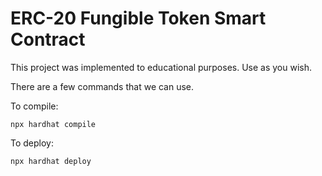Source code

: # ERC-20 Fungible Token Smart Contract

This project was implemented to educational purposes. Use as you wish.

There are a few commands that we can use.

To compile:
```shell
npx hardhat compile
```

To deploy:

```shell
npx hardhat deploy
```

______________________________

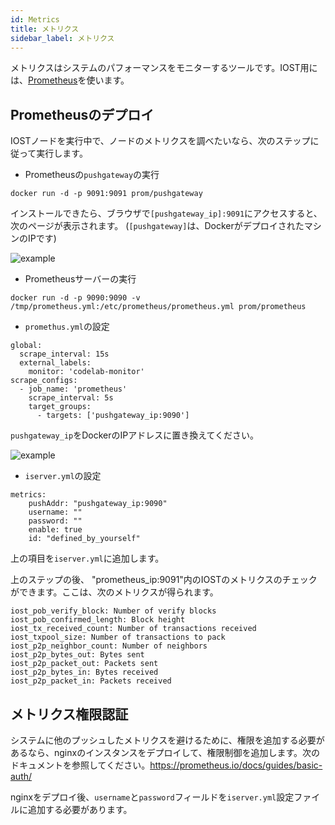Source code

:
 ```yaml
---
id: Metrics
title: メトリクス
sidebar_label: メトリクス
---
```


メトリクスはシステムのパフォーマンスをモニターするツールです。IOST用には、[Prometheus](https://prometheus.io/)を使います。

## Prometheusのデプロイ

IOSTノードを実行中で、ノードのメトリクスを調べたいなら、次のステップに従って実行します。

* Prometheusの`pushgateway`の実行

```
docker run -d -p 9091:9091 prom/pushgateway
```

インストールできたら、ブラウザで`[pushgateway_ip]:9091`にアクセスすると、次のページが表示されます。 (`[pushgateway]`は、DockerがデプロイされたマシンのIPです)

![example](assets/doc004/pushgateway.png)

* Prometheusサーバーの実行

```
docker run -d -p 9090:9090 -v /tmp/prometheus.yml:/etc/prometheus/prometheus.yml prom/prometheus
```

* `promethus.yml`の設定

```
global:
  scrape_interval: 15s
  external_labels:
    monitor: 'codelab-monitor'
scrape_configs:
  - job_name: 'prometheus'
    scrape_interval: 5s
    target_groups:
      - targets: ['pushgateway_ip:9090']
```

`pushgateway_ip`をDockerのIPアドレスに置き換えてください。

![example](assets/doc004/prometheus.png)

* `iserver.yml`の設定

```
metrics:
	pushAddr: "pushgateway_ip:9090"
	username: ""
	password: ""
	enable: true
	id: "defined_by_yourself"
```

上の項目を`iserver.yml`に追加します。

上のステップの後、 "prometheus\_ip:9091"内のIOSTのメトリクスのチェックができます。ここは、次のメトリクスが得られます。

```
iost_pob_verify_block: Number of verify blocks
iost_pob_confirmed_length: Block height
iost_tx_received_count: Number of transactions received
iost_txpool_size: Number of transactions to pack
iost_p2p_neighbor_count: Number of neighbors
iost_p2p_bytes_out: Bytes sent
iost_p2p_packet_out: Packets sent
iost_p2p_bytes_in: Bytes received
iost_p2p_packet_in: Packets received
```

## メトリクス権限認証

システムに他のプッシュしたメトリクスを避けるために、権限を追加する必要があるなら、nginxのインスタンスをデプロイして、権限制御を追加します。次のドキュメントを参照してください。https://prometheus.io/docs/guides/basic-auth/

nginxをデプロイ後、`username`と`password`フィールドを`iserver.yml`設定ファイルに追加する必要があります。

______________________________

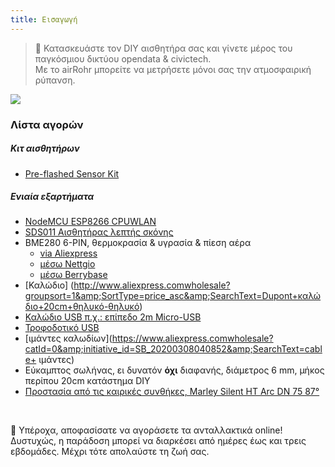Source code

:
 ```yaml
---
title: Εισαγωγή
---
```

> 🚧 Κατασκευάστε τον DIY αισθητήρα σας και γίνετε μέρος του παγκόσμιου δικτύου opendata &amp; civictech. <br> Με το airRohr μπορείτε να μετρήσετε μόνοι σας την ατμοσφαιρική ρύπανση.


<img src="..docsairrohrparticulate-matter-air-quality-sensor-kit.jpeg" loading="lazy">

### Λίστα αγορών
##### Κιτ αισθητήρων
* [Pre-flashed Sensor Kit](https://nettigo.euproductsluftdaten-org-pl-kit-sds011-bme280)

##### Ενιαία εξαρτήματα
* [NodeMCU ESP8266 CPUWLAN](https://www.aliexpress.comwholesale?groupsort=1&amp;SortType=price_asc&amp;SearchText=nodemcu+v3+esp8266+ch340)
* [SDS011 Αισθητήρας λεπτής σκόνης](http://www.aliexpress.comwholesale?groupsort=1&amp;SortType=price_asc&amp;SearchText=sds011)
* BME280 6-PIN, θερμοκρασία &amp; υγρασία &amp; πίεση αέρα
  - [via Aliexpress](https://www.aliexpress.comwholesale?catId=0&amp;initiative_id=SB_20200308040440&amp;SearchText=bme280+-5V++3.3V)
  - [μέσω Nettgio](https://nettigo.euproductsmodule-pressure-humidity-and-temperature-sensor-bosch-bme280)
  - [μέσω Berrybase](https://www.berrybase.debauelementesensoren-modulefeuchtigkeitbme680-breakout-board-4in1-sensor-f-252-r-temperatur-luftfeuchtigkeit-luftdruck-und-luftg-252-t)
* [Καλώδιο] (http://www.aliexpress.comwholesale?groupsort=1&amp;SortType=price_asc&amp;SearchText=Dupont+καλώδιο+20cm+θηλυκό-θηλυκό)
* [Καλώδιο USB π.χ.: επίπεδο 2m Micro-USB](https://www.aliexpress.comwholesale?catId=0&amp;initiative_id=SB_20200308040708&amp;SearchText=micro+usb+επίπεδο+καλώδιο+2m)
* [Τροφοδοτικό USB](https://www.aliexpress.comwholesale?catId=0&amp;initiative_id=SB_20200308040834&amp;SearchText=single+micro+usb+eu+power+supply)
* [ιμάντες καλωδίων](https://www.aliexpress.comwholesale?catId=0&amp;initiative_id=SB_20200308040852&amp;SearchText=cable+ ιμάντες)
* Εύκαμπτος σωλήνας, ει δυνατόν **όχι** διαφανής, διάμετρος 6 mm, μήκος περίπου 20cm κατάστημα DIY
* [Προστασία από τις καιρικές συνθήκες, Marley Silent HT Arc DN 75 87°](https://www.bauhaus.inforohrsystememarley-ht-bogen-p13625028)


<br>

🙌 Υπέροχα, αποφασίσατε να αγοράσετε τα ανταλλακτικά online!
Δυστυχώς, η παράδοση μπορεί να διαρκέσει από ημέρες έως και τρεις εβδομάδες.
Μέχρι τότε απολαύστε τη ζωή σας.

______________________________

- [ASSIGNMENT]: Look through the entries above, find each line containing "hardhat", and copy it.

- [WRITTEN RESPONSE]:
npx hardhat compile
npx hardhat deploy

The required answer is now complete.